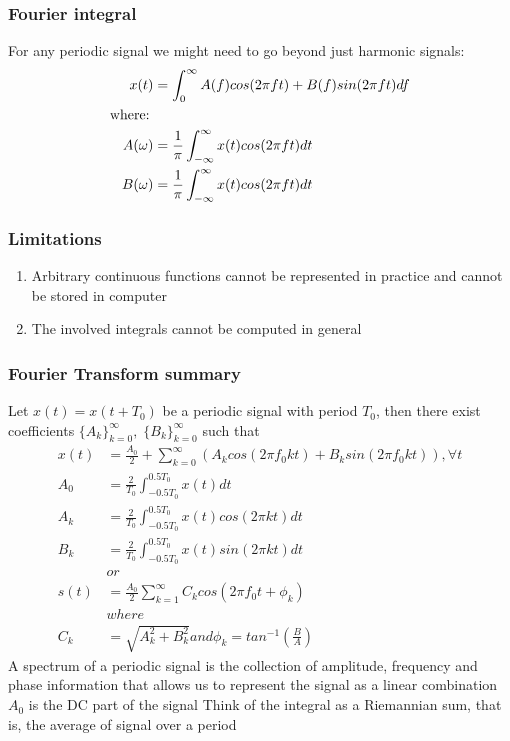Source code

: \documentclass{article}
\begin{document}
    \subsubsection{Fourier integral}
    For any periodic signal we might need to go beyond just harmonic signals:
    \begin{align}
        x(t) &= \int_{0}^{\infty} A(f)cos(2\pi ft) + B(f)sin(2\pi ft)df\\
        \text{where:\;}\nonumber\\
        A(\omega) &= \frac{1}{\pi} \int_{-\infty}^{\infty} x(t)cos(2\pi ft)dt\\
        B(\omega) &= \frac{1}{\pi} \int_{-\infty}^{\infty} x(t)cos(2\pi ft)dt
    \end{align}
    \subsubsection{Limitations}
    \begin{enumerate}
        \item Arbitrary continuous functions cannot be represented in practice and cannot be stored in computer
        \item The involved integrals cannot be computed in general
    \end{enumerate}
    \subsubsection{Fourier Transform summary}
    Let $x(t) = x(t + T_0)$ be a periodic signal with period $T_0$, then there exist coefficients $\{A_k\}_{k = 0}^{\infty},\; \{B_k\}_{k = 0}^{\infty}$ such that
    \begin{align}
        x(t) &= \frac{A_0}{2} + \sum_{k=0}^{\infty}\left( A_k cos(2 \pi f_0 k t) + B_k sin(2 \pi f_0 k t)\right), \forall t\\
        A_0 &= \frac{2}{T_0} \int_{-0.5T_0}^{0.5T_0} x(t)dt\\
        A_k &= \frac{2}{T_0} \int_{-0.5T_0}^{0.5T_0} x(t)cos(2\pi kt)dt\\
        B_k &= \frac{2}{T_0} \int_{-0.5T_0}^{0.5T_0} x(t)sin(2\pi kt)dt\\
        &or \nonumber\\
        s(t) &= \frac{A_0}{2} \sum_{k=1}^{\infty} C_k cos(2 \pi f_0t + \phi_k)\\
        &where \nonumber\\
        C_k &= \sqrt{A_k^2 + B_k^2} and \phi_k = tan^{-1}(\frac{B}{A})
    \end{align}
    A spectrum of a periodic signal is the collection of amplitude, 
    frequency and phase information that allows us to represent the signal as a linear combination
    $A_0$ is the DC part of the signal
    Think of the integral as a Riemannian sum, that is, 
    the average of signal over a period
\end{document}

● ● ●

§ Aim of the exercise: With the pictures removed, return each record above exactly as given.

§ Exercise solution:
Source code

: \documentclass{article}
\begin{document}
    \subsubsection{Fourier integral}
    For any periodic signal we might need to go beyond just harmonic signals:
    \begin{align}
        x(t) &= \int_{0}^{\infty} A(f)cos(2\pi ft) + B(f)sin(2\pi ft)df\\
        \text{where:\;}\nonumber\\
        A(\omega) &= \frac{1}{\pi} \int_{-\infty}^{\infty} x(t)cos(2\pi ft)dt\\
        B(\omega) &= \frac{1}{\pi} \int_{-\infty}^{\infty} x(t)cos(2\pi ft)dt
    \end{align}
    \subsubsection{Limitations}
    \begin{enumerate}
        \item Arbitrary continuous functions cannot be represented in practice and cannot be stored in computer
        \item The involved integrals cannot be computed in general
    \end{enumerate}
    \subsubsection{Fourier Transform summary}
    Let $x(t) = x(t + T_0)$ be a periodic signal with period $T_0$, then there exist coefficients $\{A_k\}_{k = 0}^{\infty},\; \{B_k\}_{k = 0}^{\infty}$ such that
    \begin{align}
        x(t) &= \frac{A_0}{2} + \sum_{k=0}^{\infty}\left( A_k cos(2 \pi f_0 k t) + B_k sin(2 \pi f_0 k t)\right), \forall t\\
        A_0 &= \frac{2}{T_0} \int_{-0.5T_0}^{0.5T_0} x(t)dt\\
        A_k &= \frac{2}{T_0} \int_{-0.5T_0}^{0.5T_0} x(t)cos(2\pi kt)dt\\
        B_k &= \frac{2}{T_0} \int_{-0.5T_0}^{0.5T_0} x(t)sin(2\pi kt)dt\\
        &or \nonumber\\
        s(t) &= \frac{A_0}{2} \sum_{k=1}^{\infty} C_k cos(2 \pi f_0t + \phi_k)\\
        &where \nonumber\\
        C_k &= \sqrt{A_k^2 + B_k^2} and \phi_k = tan^{-1}(\frac{B}{A})
    \end{align}
    A spectrum of a periodic signal is the collection of amplitude, 
    frequency and phase information that allows us to represent the signal as a linear combination
    $A_0$ is the DC part of the signal
    Think of the integral as a Riemannian sum, that is, 
    the average of signal over a period
\end{document}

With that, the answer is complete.